# Will citalopram slow my recovery?



## Fluke93 (Nov 2, 2010)

I've been put on the medicine for almost 6 weeks now 20mg. Just wondering if this will badly effect my DP? Its really helped my anxiety and depression and my DP has gone down, to the point where i still feel really "off" but the main symptom is brain fog and emotions are really dim still. I think I'm starting to recover, i want to be drug free im even quitting cigs and caffeine but i don't want to end up regretting taking the citalopram?

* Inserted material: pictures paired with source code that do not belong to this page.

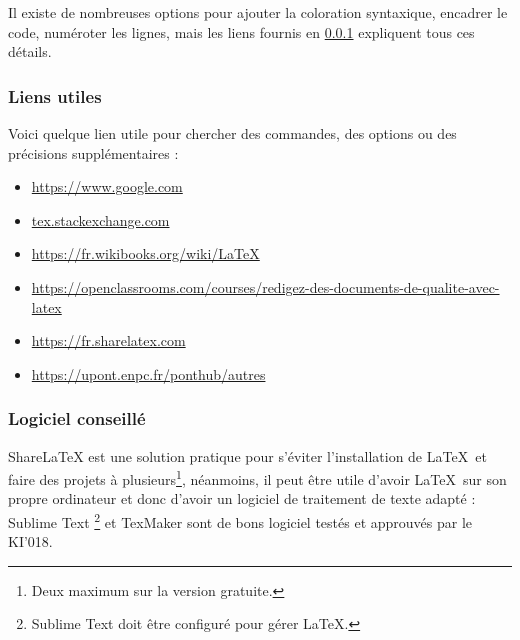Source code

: \documentclass[11pt]{article}				%
\begin{document}
\noindent Il existe de nombreuses options pour ajouter la coloration syntaxique, encadrer le code, numéroter les lignes, mais les liens fournis en \ref{lien} expliquent tous ces détails.


\subsubsection{Liens utiles}\label{lien}


\noindent Voici quelque lien utile pour chercher des commandes, des options ou des précisions supplémentaires :
\begin{itemize}
	\item \url{https://www.google.com}
	\item \url{tex.stackexchange.com}
	\item \url{https://fr.wikibooks.org/wiki/LaTeX}
	\item \url{https://openclassrooms.com/courses/redigez-des-documents-de-qualite-avec-latex}
	\item \url{https://fr.sharelatex.com}
	\item \url{https://upont.enpc.fr/ponthub/autres}
\end{itemize}


\subsubsection{Logiciel conseillé}


\noindent ShareLaTeX est une solution pratique pour s'éviter l'installation de \LaTeX \ et faire des projets à plusieurs\footnote{Deux maximum sur la version gratuite.}, néanmoins, il peut être utile d'avoir \LaTeX \ sur son propre ordinateur et donc d'avoir un logiciel de traitement de texte adapté : Sublime Text \footnote{Sublime Text doit être configuré pour gérer \LaTeX.} et TexMaker sont de bons logiciel testés et approuvés par le KI'018.
\end{document}
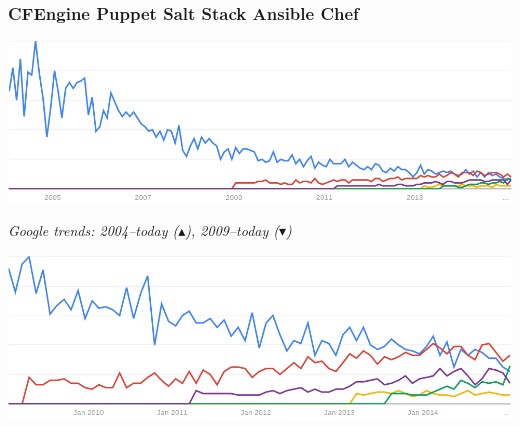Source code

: \documentclass[english,serif,mathserif,usenames,dvipsnames]{beamer}
\begin{document}
\begin{frame}
  \frametitle{%
    {\color{blue} CFEngine}
    {\color{red} Puppet}
    {\color{yellow} Salt Stack}
    {\color{green} Ansible}
    {\color{violet} Chef}
  }%
  \begin{center}
    \includegraphics[width=1.0\linewidth]{google-trends-since-2004.png}

    {\footnotesize\em Google trends:
      2004--today ($\blacktriangle$),
      2009--today ($\blacktriangledown$)}

    \includegraphics[width=1.0\linewidth]{google-trends-since-2009.png}
  \end{center}
\end{frame}
\end{document}
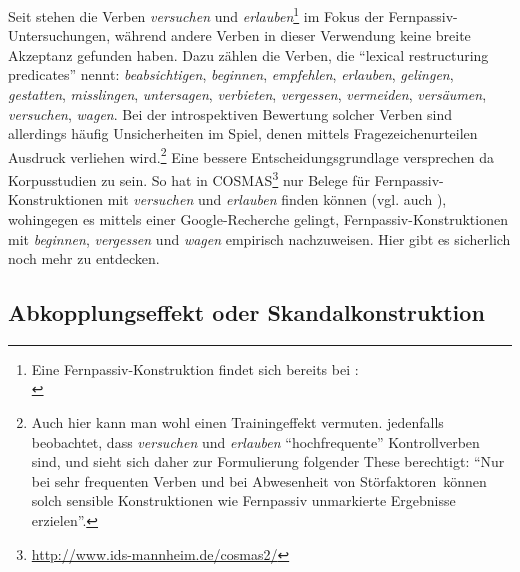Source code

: Seit \cite{Hoehle:78} stehen die Verben {\it versuchen} und {\it erlauben}\footnote{Eine Fernpassiv-Konstruktion findet sich bereits bei \cite{Bech:55}:\\
} im Fokus der Fernpassiv-Untersuchungen, während andere Verben in dieser Verwendung keine breite Akzeptanz gefunden haben. Dazu zählen die Verben, die \citet[16]{Wurmbrand:01} "`lexical restructuring predicates"' nennt: {\it beabsichtigen}, {\it beginnen}, {\it empfehlen}, {\it erlauben}, {\it gelingen}, {\it gestatten}, {\it misslingen}, {\it untersagen}, {\it verbieten}, {\it vergessen}, {\it vermeiden}, {\it versäumen}, {\it versuchen}, {\it wagen}. Bei der introspektiven Bewertung solcher Verben sind allerdings häufig Unsicherheiten im Spiel, denen mittels Fragezeichenurteilen Ausdruck verliehen wird.\footnote{Auch hier kann man wohl einen Trainingeffekt vermuten. \citet[31]{Grosse:05} jedenfalls beobachtet, dass {\it versuchen} und {\it erlauben} "`hochfrequente"' Kontrollverben sind, und sieht sich daher zur Formulierung folgender These berechtigt: "`Nur bei sehr frequenten Verben und bei Abwesenheit von \glq Störfaktoren\grq\ können solch sensible Konstruktionen wie Fernpassiv unmarkierte Ergebnisse erzielen"'.} Eine bessere Entscheidungsgrundlage versprechen da Korpusstudien zu sein. So hat \citet[30f]{Grosse:05} in COSMAS\footnote{\url{http://www.ids-mannheim.de/cosmas2/}} nur Belege für Fernpassiv-Konstruktionen mit {\it versuchen} und {\it erlauben} finden können (vgl. auch \citealt[Abschnitt~3.1.4.1]{Mueller:02}), wohingegen es \cite{Wurmbrand:03} mittels einer Google-Recherche gelingt, Fernpassiv-Konstruktionen mit {\it beginnen}, {\it vergessen} und {\it wagen} empirisch nachzuweisen. Hier gibt es sicherlich noch mehr zu entdecken.  
 
\subsection{Abkopplungseffekt oder Skandalkonstruktion} \label{sec-skandal}
  
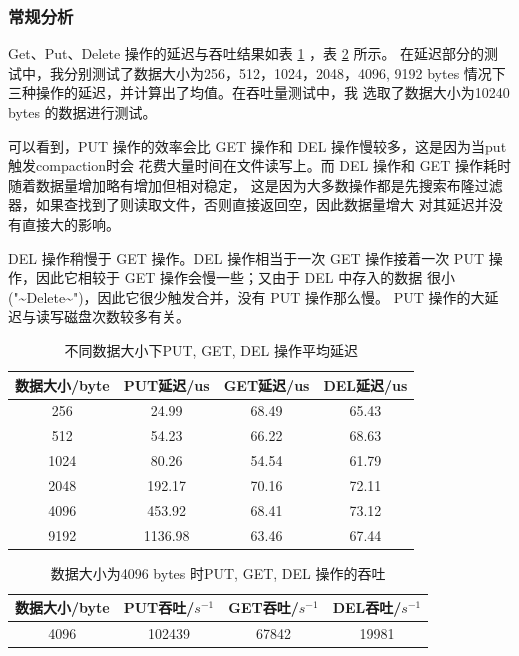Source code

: \documentclass{article}
\begin{document}
\subsubsection{常规分析}
Get、Put、Delete 操作的延迟与吞吐结果如表 \ref{figure1} ，表 \ref{figure2} 所示。
在延迟部分的测试中，我分别测试了数据大小为256，512，1024，2048，4096, 9192 bytes 情况下三种操作的延迟，并计算出了均值。在吞吐量测试中，我
选取了数据大小为10240 bytes 的数据进行测试。 \par
可以看到，PUT 操作的效率会比 GET 操作和 DEL 操作慢较多，这是因为当put触发compaction时会
花费大量时间在文件读写上。而 DEL 操作和 GET 操作耗时随着数据量增加略有增加但相对稳定，
这是因为大多数操作都是先搜索布隆过滤器，如果查找到了则读取文件，否则直接返回空，因此数据量增大
对其延迟并没有直接大的影响。\par
DEL 操作稍慢于 GET 操作。DEL 操作相当于一次 GET 操作接着一次
PUT 操作，因此它相较于 GET 操作会慢一些；又由于 DEL 中存入的数据
很小("\~{}Delete\~{}")，因此它很少触发合并，没有 PUT 操作那么慢。
PUT 操作的大延迟与读写磁盘次数较多有关。\par

\begin{table}[h!]
    \begin{center}
      \caption{不同数据大小下PUT, GET, DEL 操作平均延迟}
      \label{figure1}
      \begin{tabular}{c|c|c|c}
        \textbf{数据大小/byte} & \textbf{PUT延迟/us} & \textbf{GET延迟/us} & \textbf{DEL延迟/us}\\
        \hline
        256 & 24.99 & 68.49 & 65.43 \\
        512 & 54.23 & 66.22 & 68.63 \\
        1024 & 80.26 & 54.54 & 61.79 \\
        2048 & 192.17 & 70.16 & 72.11 \\
        4096 & 453.92 & 68.41 & 73.12 \\
        9192 & 1136.98 & 63.46 & 67.44 \\
        \hline
      \end{tabular}
    \end{center}
\end{table}

\begin{table}[h!]
    \begin{center}
      \caption{数据大小为4096 bytes 时PUT, GET, DEL 操作的吞吐}
      \label{figure2}
      \begin{tabular}{c|c|c|c}
        \textbf{数据大小/byte} & \textbf{PUT吞吐/$s^{-1}$} & \textbf{GET吞吐/$s^{-1}$} & \textbf{DEL吞吐/$s^{-1}$}\\
        \hline
        4096 & 102439 & 67842 & 19981 \\ 
      \end{tabular}
    \end{center}
\end{table}
\end{document}
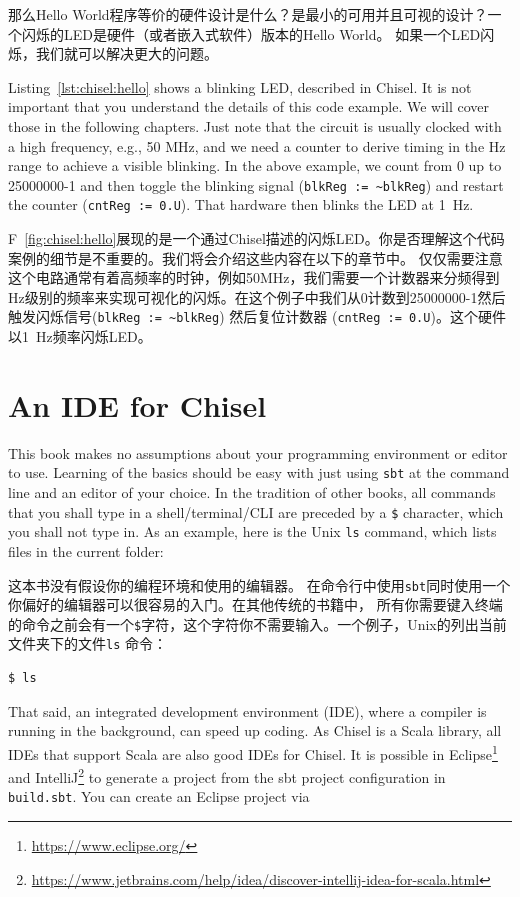 \documentclass[%
    10pt,
    headinclude, footexclude,
    openright, %
    notitlepage,
    cleardoubleempty,
    headsepline,
    pointlessnumbers,
    bibtotoc, idxtotoc,
    ]{scrbook}
\newcommand{\code}[1]{{\small{\texttt{#1}}}}
\newcommand{\myref}[2]{\href{#1}{#2}}
\renewcommand{\myref}[2]{{#2}{\footnote{\url{#1}}}}
\begin{document}
那么Hello World程序等价的硬件设计是什么？是最小的可用并且可视的设计？一个闪烁的LED是硬件（或者嵌入式软件）版本的Hello World。 
如果一个LED闪烁，我们就可以解决更大的问题。


Listing~\ref{lst:chisel:hello} shows a blinking LED, described in Chisel.
It is not important that you understand the details of this code example.
We will cover those in the following chapters. Just note that the circuit is
usually clocked with a high frequency, e.g., 50 MHz, and we need a counter
to derive timing in the Hz range to achieve a visible blinking. In the above
example, we count from 0 up to 25000000-1 and then toggle the blinking signal
(\code{blkReg := \textasciitilde blkReg}) and restart the counter (\code{cntReg := 0.U}).
That hardware then blinks the LED at 1~Hz.

F~\ref{fig:chisel:hello}展现的是一个通过Chisel描述的闪烁LED。你是否理解这个代码案例的细节是不重要的。我们将会介绍这些内容在以下的章节中。
仅仅需要注意这个电路通常有着高频率的时钟，例如50MHz，我们需要一个计数器来分频得到Hz级别的频率来实现可视化的闪烁。在这个例子中我们从0计数到25000000-1然后触发闪烁信号(\code{blkReg := \textasciitilde blkReg}) 
然后复位计数器 (\code{cntReg := 0.U})。这个硬件以1~Hz频率闪烁LED。

\section{An IDE for Chisel}

This book makes no assumptions about your programming environment or editor to use.
Learning of the basics should be easy with just using \code{sbt} at the command line
and an editor of your choice. In the tradition of other books, all commands that you
shall type in a shell/terminal/CLI are preceded by a \code{\$} character, which you
shall not type in. As an example, here is the Unix \code{ls} command, which lists files in
the current folder:

这本书没有假设你的编程环境和使用的编辑器。
在命令行中使用\code{sbt}同时使用一个你偏好的编辑器可以很容易的入门。在其他传统的书籍中，
所有你需要键入终端的命令之前会有一个\code{\$}字符，这个字符你不需要输入。一个例子，Unix的列出当前文件夹下的文件\code{ls}
命令：

\begin{verbatim}
$ ls
\end{verbatim}

That said, an integrated development environment (IDE), where a compiler is running in
the background, can speed up coding. As Chisel is a Scala library, all IDEs
that support Scala are also good IDEs for Chisel.
It is possible in \myref{https://www.eclipse.org/}{Eclipse} and
\myref{https://www.jetbrains.com/help/idea/discover-intellij-idea-for-scala.html}{IntelliJ}
to generate a project from the sbt project configuration in \code{build.sbt}.
You can create an Eclipse project via
\end{document}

I'm kind of worried now what do you people think?


----------



## Visual (Oct 13, 2010)

Fluke said:


> I've been put on the medicine for almost 6 weeks now 20mg. Just wondering if this will badly effect my DP? Its really helped my anxiety and depression and my DP has gone down, to the point where i still feel really "off" but the main symptom is brain fog and emotions are really dim still. I think I'm starting to recover, i want to be drug free im even quitting cigs and caffeine but i don't want to end up regretting taking the citalopram? I'm kind of worried now what do you people think?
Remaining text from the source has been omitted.